6 Common Mistakes to Avoid During Periodic Inspection and Testing

Tags: Fixed Wire Testing,
Date: Thu 09 Jun 2016

Periodic Inspection & Testing is a legal requirement therefore getting it right is crucial. However mistakes can be made

Periodic Inspection and Testing involves testing the electrical services and systems that conduct electricity around a building. You may have heard Periodic Testing referred to as Fixed Wire Testing.

The frequency of testing and inspections will vary depending on the type of installation. For instance, for educational establishments the maximum period between inspections and testing is 5 years whereas for leisure complexes it's 3 years.

This type of electrical testing is a legal requirement and therefore getting it right is crucial. We are all human however and mistakes can be made. Here are the 6 most common mistakes that can be avoided during Periodic Inspection and Testing:

1. Make Sure the Cable Size Is Correct

Making sure cable sizes are correct when carrying out Periodic Testing and Inspection is crucial.
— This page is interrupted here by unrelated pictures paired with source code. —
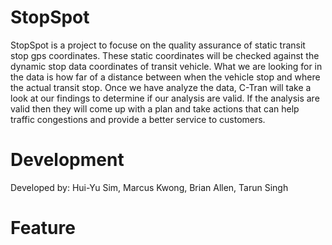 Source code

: # StopSpot
StopSpot is a project to focuse on the quality assurance of static transit stop gps coordinates. These static coordinates will be checked against the dynamic stop data coordinates of transit vehicle. What we are looking for in the data is how far of a distance between when the vehicle stop and where the actual transit stop. Once we have analyze the data, C-Tran will take a look at our findings to determine if our analysis are valid. If the analysis are valid then they will come up with a plan and take actions that can help traffic congestions and provide a better service to customers.

# Development
Developed by: Hui-Yu Sim, Marcus Kwong, Brian Allen, Tarun Singh

# Feature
An inspector could assess a cable size incorrectly which in turn could make the protective device unsuitable. An unsuitable protective device could enable a cable to carry more load than it's capable of, this causes the cable to melt and it is a common cause of electrical fires.

2. Insulation Resistance Testing

It is vital that any current using equipment is disconnected when carrying out an Insulation Resistance test. If the equipment isn't disconnected it could lead to electronic equipment being damaged or destroyed. A way to minimise the risk is to carry out the test at 250 volts first to get an indication if anything is still on the circuit, then complete the full 500 volt test. It is very difficult to isolate all electronic equipment during Periodic Inspection and Testing because of the amount of equipment still in the circuit, i.e lights, heaters and neon's. For this reason, we mainly focus on the neutral earth IR test which any faults, most over current devices don't detect except for RCD's.
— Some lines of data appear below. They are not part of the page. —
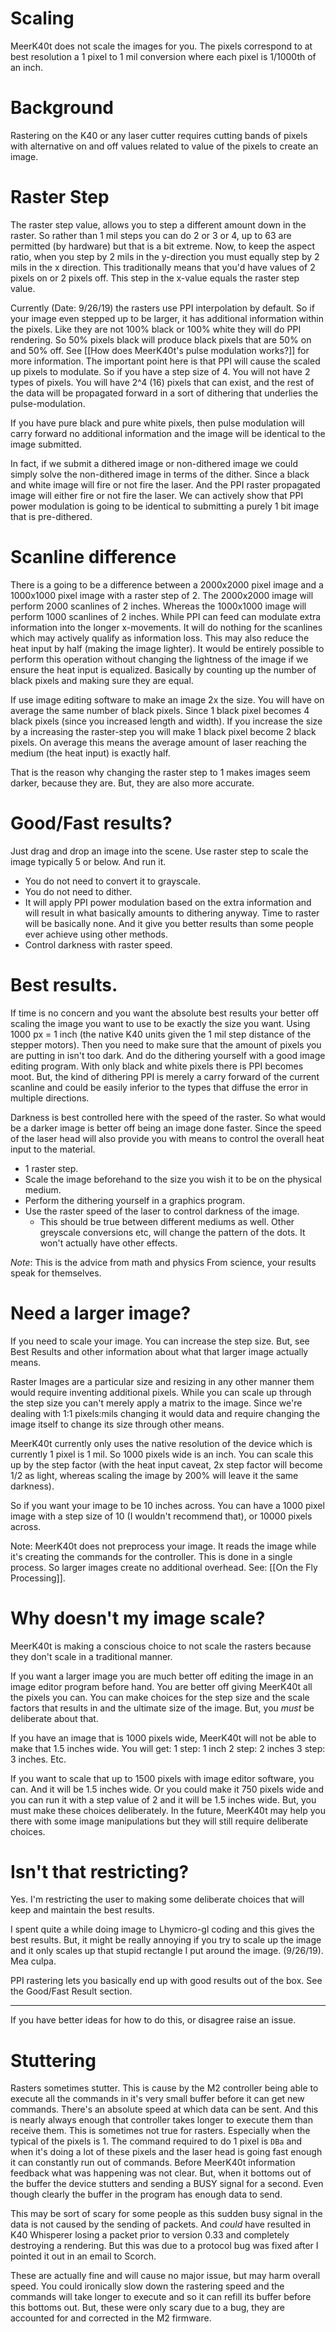 # Scaling
MeerK40t does not scale the images for you. The pixels correspond to at best resolution a 1 pixel to 1 mil conversion where each pixel is 1/1000th of an inch.

# Background
Rastering on the K40 or any laser cutter requires cutting bands of pixels with alternative on and off values related to value of the pixels to create an image.

# Raster Step
The raster step value, allows you to step a different amount down in the raster. So rather than 1 mil steps you can do 2 or 3 or 4, up to 63 are permitted (by hardware) but that is a bit extreme. Now, to keep the aspect ratio, when you step by 2 mils in the y-direction you must equally step by 2 mils in the x direction. This traditionally means that you'd have values of 2 pixels on or 2 pixels off. This step in the x-value equals the raster step value. 

Currently (Date: 9/26/19) the rasters use PPI interpolation by default. So if your image even stepped up to be larger, it has additional information within the pixels. Like they are not 100% black or 100% white they will do PPI rendering. So 50% pixels black will produce black pixels that are 50% on and 50% off. See [[How does MeerK40t's pulse modulation works?]] for more information. The important point here is that PPI will cause the scaled up pixels to modulate. So if you have a step size of 4. You will not have 2 types of pixels. You will have 2^4 (16) pixels that can exist, and the rest of the data will be propagated forward in a sort of dithering that underlies the pulse-modulation. 

If you have pure black and pure white pixels, then pulse modulation will carry forward no additional information and the image will be identical to the image submitted.

In fact, if we submit a dithered image or non-dithered image we could simply solve the non-dithered image in terms of the dither. Since a black and white image will fire or not fire the laser. And the PPI raster propagated image will either fire or not fire the laser. We can actively show that PPI power modulation is going to be identical to submitting a purely 1 bit image that is pre-dithered.

# Scanline difference
There is a going to be a difference between a 2000x2000 pixel image and a 1000x1000 pixel image with a raster step of 2. The 2000x2000 image will perform 2000 scanlines of 2 inches. Whereas the 1000x1000 image will perform 1000 scanlines of 2 inches. While PPI can feed can modulate extra information into the longer x-movements. It will do nothing for the scanlines which may actively qualify as information loss. This may also reduce the heat input by half (making the image lighter). It would be entirely possible to perform this operation without changing the lightness of the image if we ensure the heat input is equalized. Basically by counting up the number of black pixels and making sure they are equal.

If use image editing software to make an image 2x the size. You will have on average the same number of black pixels. Since 1 black pixel becomes 4 black pixels (since you increased length and width). If you increase the size by a increasing the raster-step you will make 1 black pixel become 2 black pixels. On average this means the average amount of laser reaching the medium (the heat input) is exactly half.

That is the reason why changing the raster step to 1 makes images seem darker, because they are. But, they are also more accurate.

# Good/Fast results?

Just drag and drop an image into the scene. Use raster step to scale the image typically 5 or below. And run it.

* You do not need to convert it to grayscale.
* You do not need to dither.
* It will apply PPI power modulation based on the extra information and will result in what basically amounts to dithering anyway. Time to raster will be basically none. And it give you better results than some people ever achieve using other methods.
* Control darkness with raster speed.


# Best results.

If time is no concern and you want the absolute best results your better off scaling the image you want to use to be exactly the size you want. Using 1000 px = 1 inch (the native K40 units given the 1 mil step distance of the stepper motors). Then you need to make sure that the amount of pixels you are putting in isn't too dark. And do the dithering yourself with a good image editing program. With only black and white pixels there is PPI becomes moot. But, the kind of dithering PPI is merely a carry forward of the current scanline and could be easily inferior to the types that diffuse the error in multiple directions.

Darkness is best controlled here with the speed of the raster. So what would be a darker image is better off being an image done faster. Since the speed of the laser head will also provide you with means to control the overall heat input to the material.

* 1 raster step.
* Scale the image beforehand to the size you wish it to be on the physical medium.
* Perform the dithering yourself in a graphics program.
* Use the raster speed of the laser to control darkness of the image.
     * This should be true between different mediums as well. Other greyscale conversions etc, will change the pattern of the dots. It won't actually have other effects.

*Note*: This is the advice from math and physics From science, your results speak for themselves.

# Need a larger image?

If you need to scale your image. You can increase the step size. But, see Best Results and other information about what that larger image actually means.

Raster Images are a particular size and resizing in any other manner them would require inventing additional pixels. While you can scale up through the step size you can't merely apply a matrix to the image. Since we're dealing with 1:1 pixels:mils changing it would data and require changing the image itself to change its size through other means.

MeerK40t currently only uses the native resolution of the device which is currently 1 pixel is 1 mil. So 1000 pixels wide is an inch. You can scale this up by the step factor (with the heat input caveat, 2x step factor will become 1/2 as light, whereas scaling the image by 200% will leave it the same darkness).

So if you want your image to be 10 inches across. You can have a 1000 pixel image with a step size of 10 (I wouldn't recommend that),  or 10000 pixels across.

Note: MeerK40t does not preprocess your image. It reads the image while it's creating the commands for the controller. This is done in a single process. So larger images create no additional overhead. See: [[On the Fly Processing]].

# Why doesn't my image scale?

MeerK40t is making a conscious choice to not scale the rasters because they don't scale in a traditional manner.

If you want a larger image you are much better off editing the image in an image editor program before hand. You are better off giving MeerK40t all the pixels you can. You can make choices for the step size and the scale factors that results in and the ultimate size of the image. But, you *must* be deliberate about that. 

If you have an image that is 1000 pixels wide, MeerK40t will not be able to make that 1.5 inches wide.
You will get:
1 step: 1 inch
2 step: 2 inches
3 step: 3 inches.
Etc. 

If you want to scale that up to 1500 pixels with image editor software, you can. And it will be 1.5 inches wide. Or you could make it 750 pixels wide and you can run it with a step value of 2 and it will be 1.5 inches wide. But, you must make these choices deliberately. In the future, MeerK40t may help you there with some image manipulations but they will still require deliberate choices.

# Isn't that restricting?

Yes. I'm restricting the user to making some deliberate choices that will keep and maintain the best results.

I spent quite a while doing image to Lhymicro-gl coding and this gives the best results. But, it might be really annoying if you try to scale up the image and it only scales up that stupid rectangle I put around the image. (9/26/19). Mea culpa.

PPI rastering lets you basically end up with good results out of the box. See the Good/Fast Result section.

---

If you have better ideas for how to do this, or disagree raise an issue.


# Stuttering

Rasters sometimes stutter. This is cause by the M2 controller being able to execute all the commands in it's very small buffer before it can get new commands. There's an absolute speed at which data can be sent. And this is nearly always enough that controller takes longer to execute them than receive them. This is sometimes not true for rasters. Especially when the typical of the pixels is 1. The command required to do 1 pixel is `DBa` and when it's doing a lot of these pixels and the laser head is going fast enough it can constantly run out of commands. Before MeerK40t information feedback what was happening was not clear. But, when it bottoms out of the buffer the device stutters and sending a BUSY signal for a second. Even though clearly the buffer in the program has enough data to send.

This may be sort of scary for some people as this sudden busy signal in the data is not caused by the sending of packets. And *could* have resulted in K40 Whisperer losing a packet prior to version 0.33 and completely destroying a rendering. But this was due to a protocol bug was fixed after I pointed it out in an email to Scorch.

These are actually fine and will cause no major issue, but may harm overall speed. You could ironically slow down the rastering speed and the commands will take longer to execute and so it can refill its buffer before this bottoms out. But, these were only scary due to a bug, they are accounted for and corrected in the M2 firmware.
3. Relying on Previous Board Schedules

When you look at a circuit board for the first time you assume that the labelling is correct. If a switch is labelled lights you assume that it means lights. However the board schedule might not be right, it may have been incorrectly labelled in the past. Using circuit charts when carrying out Periodic Inspection and Testing is useful as it ensures that your board schedule is correct and up to date. Out of date and inaccurate board schedules are not only dangerous to electrical contractors because of the danger of assuming a circuit has been isolated for working on but also for end users trying to re energise a trip circuit.

4. Alterations

A circuit may have had additions since original installation for instance extra sockets that have been installed incorrectly. This could mean that alterations to the original circuit might not be as standard or as first installed. When carrying out Periodic Testing and Inspection one of the first things you should look for is alterations, as these could cause faults.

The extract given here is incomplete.